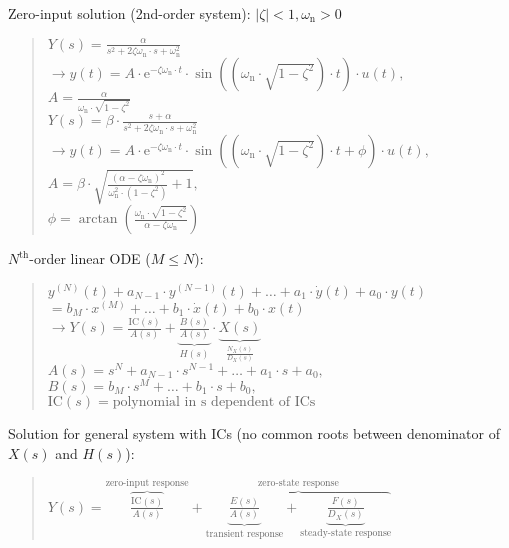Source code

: \documentclass[fontsize=9pt,a4paper,twocolumn]{scrartcl}
\begin{document}
Zero-input solution (2nd-order system): $|\zeta|<1, \omega_\mathrm{n}>0$
\begin{quote}
	$Y(s)=\frac{\alpha}{s^2+2\zeta\omega_\mathrm{n}\cdot s+\omega_\mathrm{n}^2}$\\
	$\to y(t)=A\cdot\mathrm{e}^{-\zeta\omega_\mathrm{n}\cdot t}\cdot\sin\left(\left(\omega_\mathrm{n}\cdot\sqrt{1-\zeta^2}\right)\cdot t\right)\cdot u(t),$\\
	\hspace*{1.5cm}$A=\frac{\alpha}{\omega_\mathrm{n}\cdot\sqrt{1-\zeta^2}}$\\
	$Y(s)=\beta\cdot\frac{s+\alpha}{s^2+2\zeta\omega_\mathrm{n}\cdot s+\omega_\mathrm{n}^2}$\\
	$\to y(t)=A\cdot\mathrm{e}^{-\zeta\omega_\mathrm{n}\cdot t}\cdot\sin\left(\left(\omega_\mathrm{n}\cdot\sqrt{1-\zeta^2}\right)\cdot t+\phi\right)\cdot u(t),$\\
	\hspace*{1.5cm}$A=\beta\cdot\sqrt{\frac{(\alpha-\zeta\omega_\mathrm{n})^2}{\omega_\mathrm{n}^2\cdot(1-\zeta^2)}+1},$\\\hspace*{1.5cm}$\phi=\arctan\left(\frac{\omega_\mathrm{n}\cdot\sqrt{1-\zeta^2}}{\alpha-\zeta\omega_\mathrm{n}}\right)$
\end{quote}

$N^\mathrm{th}$-order linear ODE ($M\leq N$):
\begin{quote}
	$y^{(N)}(t)+a_{N-1}\cdot y^{(N-1)}(t)+\dots+a_1\cdot\dot y(t)+a_0\cdot y(t)$\vspace*{0.2cm}\\
	\hspace*{0.5cm}$=b_M\cdot x^{(M)}+\dots+b_1\cdot\dot x(t)+b_0\cdot x(t)$\vspace*{0.25cm}\\
	$\boxed{\to Y(s)=\frac{\mathrm{IC}(s)}{A(s)}+\underbrace{\frac{B(s)}{A(s)}}_{H(s)}\cdot \underbrace{X(s)}_{\frac{N_X(s)}{D_X(s)}}}$\vspace*{0.2cm}\\
	\hspace*{0.5cm}$A(s)=s^N+a_{N-1}\cdot s^{N-1}+\dots+a_1\cdot s+a_0,$\\
	\hspace*{0.5cm}$B(s)=b_M\cdot s^M+\dots+b_1\cdot s+b_0,$\\
	\hspace*{0.5cm}$\mathrm{IC}(s)=\text{polynomial in s dependent of ICs}$
\end{quote}

Solution for general system with ICs (no common roots between denominator of $X(s)$ and $H(s)$):
\begin{quote}
	$\boxed{Y(s)=\overbrace{\frac{\mathrm{IC}(s)}{A(s)}}^\text{zero-input response}+\overbrace{\underbrace{\frac{E(s)}{A(s)}}_\text{transient response}+\underbrace{\frac{F(s)}{D_X(s)}}_\text{steady-state response}}^\text{zero-state response}}$
\end{quote}
\end{document}
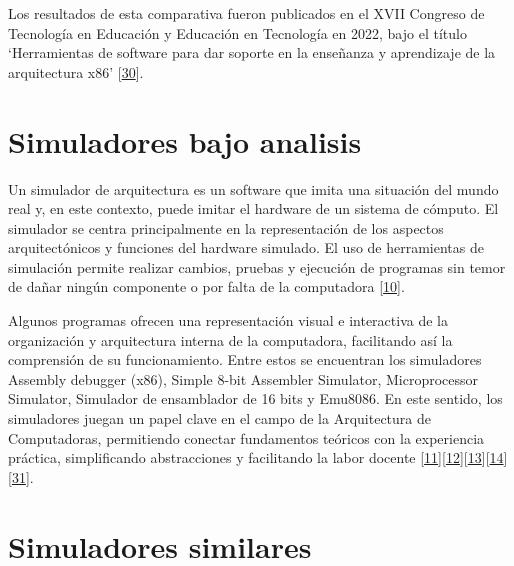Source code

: \documentclass[12pt,twoside]{templates/unerthesis}
\begin{document}
Los resultados de esta comparativa fueron publicados en el XVII Congreso de Tecnología en Educación y Educación en Tecnología en 2022, bajo el título `Herramientas de software para dar soporte en la enseñanza y aprendizaje de la arquitectura x86' {[}\protect\hyperlink{ref-colombani_herramientas_2022}{30}{]}.

\hypertarget{simuladores-bajo-analisis}{%
\section{Simuladores bajo analisis}\label{simuladores-bajo-analisis}}

Un simulador de arquitectura es un software que imita una situación del mundo real y, en este contexto, puede imitar el hardware de un sistema de cómputo. El simulador se centra principalmente en la representación de los aspectos arquitectónicos y funciones del hardware simulado. El uso de herramientas de simulación permite realizar cambios, pruebas y ejecución de programas sin temor de dañar ningún componente o por falta de la computadora {[}\protect\hyperlink{ref-radivojevic_design_2011}{10}{]}.

Algunos programas ofrecen una representación visual e interactiva de la organización y arquitectura interna de la computadora, facilitando así la comprensión de su funcionamiento. Entre estos se encuentran los simuladores Assembly debugger (x86), Simple 8-bit Assembler Simulator, Microprocessor Simulator, Simulador de ensamblador de 16 bits y Emu8086. En este sentido, los simuladores juegan un papel clave en el campo de la Arquitectura de Computadoras, permitiendo conectar fundamentos teóricos con la experiencia práctica, simplificando abstracciones y facilitando la labor docente {[}\protect\hyperlink{ref-nikolic_survey_2009}{11}{]}{[}\protect\hyperlink{ref-hasan_survey_2012}{12}{]}{[}\protect\hyperlink{ref-hennessy_computer_2012}{13}{]}{[}\protect\hyperlink{ref-stallings_computer_2013}{14}{]}{[}\protect\hyperlink{ref-behrooz_computer_2005}{31}{]}.

\hypertarget{simuladores-similares}{%
\section{Simuladores similares}\label{simuladores-similares}}
\end{document}
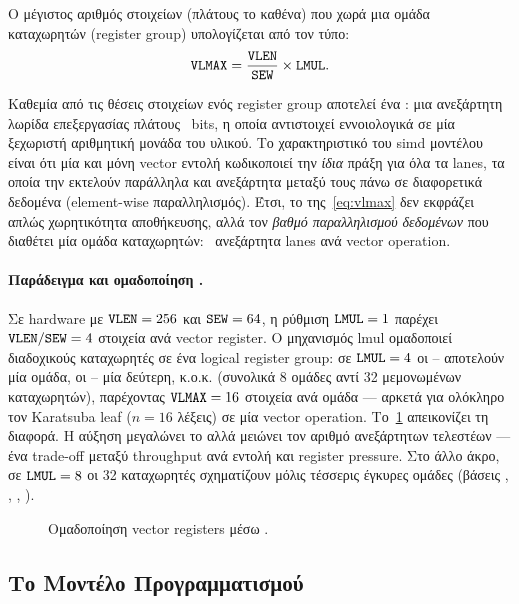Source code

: Ο μέγιστος αριθμός στοιχείων (πλάτους \SEW το καθένα) που χωρά μια ομάδα
καταχωρητών (register group) υπολογίζεται από τον τύπο:
\begin{equation}
  \texttt{VLMAX} = \frac{\texttt{VLEN}}{\texttt{SEW}} \times \texttt{LMUL}.
  \label{eq:vlmax}
\end{equation}

Καθεμία από τις θέσεις στοιχείων ενός register group αποτελεί ένα
: μια ανεξάρτητη λωρίδα επεξεργασίας πλάτους \SEW~bits, η
οποία αντιστοιχεί εννοιολογικά σε μία ξεχωριστή αριθμητική μονάδα του
υλικού. Το χαρακτηριστικό του \gls{simd} μοντέλου είναι ότι μία και μόνη
vector εντολή κωδικοποιεί την \emph{ίδια} πράξη για όλα τα lanes, τα οποία
την εκτελούν παράλληλα και ανεξάρτητα μεταξύ τους πάνω σε διαφορετικά
δεδομένα (element-wise παραλληλισμός). Έτσι, το \VLMAX της~\eqref{eq:vlmax}
δεν εκφράζει απλώς χωρητικότητα αποθήκευσης, αλλά τον \emph{βαθμό
παραλληλισμού δεδομένων} που διαθέτει μία ομάδα
καταχωρητών: \VLMAX\ ανεξάρτητα lanes ανά vector operation.

\paragraph{Παράδειγμα και ομαδοποίηση \LMUL.}
Σε hardware με $\texttt{VLEN} = 256$ και $\texttt{SEW} = 64$, η ρύθμιση $\texttt{LMUL} = 1$ παρέχει
$\texttt{VLEN} / \texttt{SEW} = 4$ στοιχεία ανά vector register. Ο μηχανισμός \gls{lmul}
ομαδοποιεί διαδοχικούς καταχωρητές σε ένα logical register group: σε
$\texttt{LMUL} = 4$ οι -- αποτελούν μία ομάδα, οι --
μία δεύτερη, κ.ο.κ. (συνολικά \num{8} ομάδες αντί \num{32} μεμονωμένων
καταχωρητών), παρέχοντας $\texttt{VLMAX} = 16$ στοιχεία ανά ομάδα --- αρκετά για
ολόκληρο τον Karatsuba leaf ($n = 16$ λέξεις) σε μία vector operation.
Το~\cref{fig:lmul-grouping} απεικονίζει τη διαφορά. Η αύξηση \LMUL μεγαλώνει
το \VLMAX αλλά μειώνει τον αριθμό ανεξάρτητων τελεστέων --- ένα trade-off
μεταξύ throughput ανά εντολή και register pressure. Στο άλλο άκρο, σε
$\texttt{LMUL} = 8$ οι \num{32} καταχωρητές σχηματίζουν μόλις τέσσερις έγκυρες ομάδες
(βάσεις , , , ).

\begin{figure}[htbp]
  \centering
  
  \caption{Ομαδοποίηση vector registers μέσω \LMUL.}
  \label{fig:lmul-grouping}
\end{figure}

\subsection{Το Μοντέλο Προγραμματισμού}
\label{ssec:strip-mining}
\label{ssec:rvv-policies-instructions}

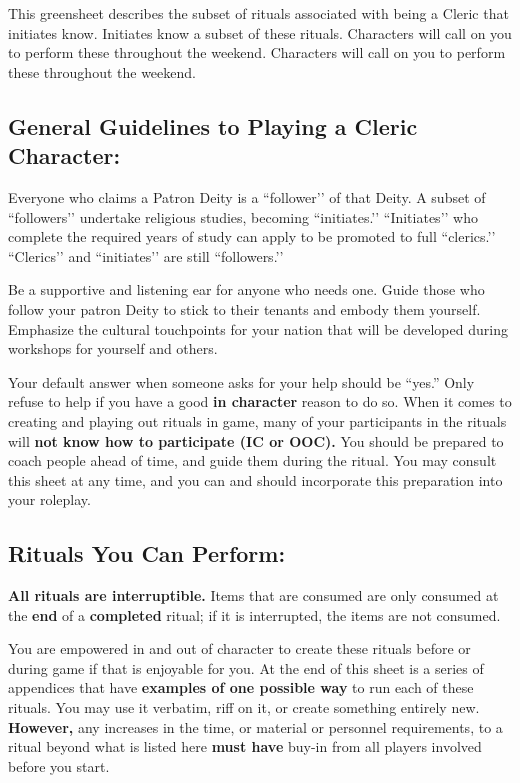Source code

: \documentclass[green]{GL2020}
\begin{document}
\name{\gFPFInitiate{}}

This greensheet describes the subset of rituals associated with being a Cleric that initiates know. Initiates know a subset of these rituals. Characters will call on you to perform these throughout the weekend. Characters will call on you to perform these throughout the weekend. 

\subsection*{General Guidelines to Playing a Cleric Character:}
Everyone who claims a Patron Deity is a ``follower’’ of that Deity. A subset of ``followers’’ undertake religious studies, becoming ``initiates.’’ ``Initiates’’ who complete the required years of study can apply to be promoted to full ``clerics.’’ ``Clerics’’ and ``initiates’’ are still ``followers.’’

Be a supportive and listening ear for anyone who needs one. Guide those who follow your patron Deity to stick to their tenants and embody them yourself. Emphasize the cultural touchpoints for your nation that will be developed during workshops for yourself and others.

Your default answer when someone asks for your help should be ``yes.'' Only refuse to help if you have a good \textbf{in character} reason to do so. When it comes to creating and playing out rituals in game, many of your participants in the rituals will \textbf{not know how to participate (IC or OOC).} You should be prepared to coach people ahead of time, and guide them during the ritual. You may consult this sheet at any time, and you can and should incorporate this preparation into your roleplay.

\subsection*{Rituals You Can Perform:}
\textbf{All rituals are interruptible.} Items that are consumed are only consumed at the \textbf{end} of a \textbf{completed} ritual; if it is interrupted, the items are not consumed.

You are empowered in and out of character to create these rituals before or during game if that is enjoyable for you. At the end of this sheet is a series of appendices that have \textbf{examples of one possible way} to run each of these rituals. You may use it verbatim, riff on it, or create something entirely new. \textbf{However,} any increases in the time, or material or personnel requirements, to a ritual beyond what is listed here \textbf{must have} buy-in from all players involved before you start.
\end{document}
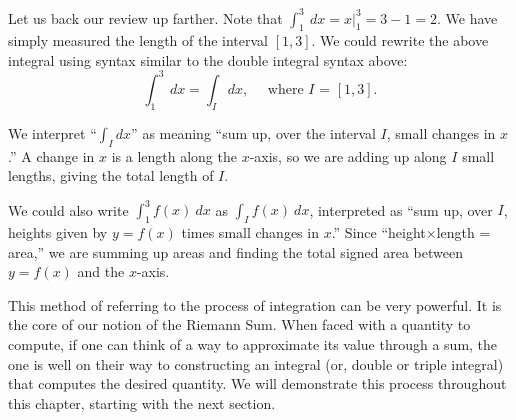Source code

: Let us back our review up farther. Note that $\int_1^3\ dx = x\big|_1^3 = 3-1 = 2$. We have simply measured the length of the interval $[1,3]$. We could rewrite the above integral using syntax similar to the double integral syntax above:
\[\int_1^3\ dx = \int_Idx,\quad \text{ where $I$ = $[1,3]$}.\]

We interpret ``$\int_I dx$'' as meaning ``sum up, over the interval $I$, small changes in $x$.'' A change in $x$ is a length along the $x$-axis, so we are adding up along $I$ small lengths, giving the total length of $I$. 

We could also write $\int_1^3f(x)\ dx$ as $\int_I f(x)\ dx$, interpreted as ``sum up, over $I$, heights given by $y = f(x)$ times small changes in $x$.'' Since ``height$\times$length = area,'' we are summing up areas and finding the total signed area between $y = f(x)$ and the $x$-axis. 

This method of referring to the process of integration can be very powerful. It is the core of our notion of the Riemann Sum. When faced with a quantity to compute, if one can think of a way to approximate its value through a sum, the one is well on their way to constructing an integral (or, double or triple integral) that computes the desired quantity. We will demonstrate this process throughout this chapter, starting with the next section.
● ● ● ●
**EXERCISE:** Set down only the lines above that fall between the line holding "δεδομένα (element-wise παραλληλισμός)." and the line holding "Σε hardware με", inclusive, keeping each exact.

**SOLUTION TO THE EXERCISE:**
δεδομένα (element-wise παραλληλισμός). Έτσι, το \VLMAX της~\eqref{eq:vlmax}
δεν εκφράζει απλώς χωρητικότητα αποθήκευσης, αλλά τον \emph{βαθμό
παραλληλισμού δεδομένων} που διαθέτει μία ομάδα
καταχωρητών: \VLMAX\ ανεξάρτητα lanes ανά vector operation.

\paragraph{Παράδειγμα και ομαδοποίηση \LMUL.}
Σε hardware με $\texttt{VLEN} = 256$ και $\texttt{SEW} = 64$, η ρύθμιση $\texttt{LMUL} = 1$ παρέχει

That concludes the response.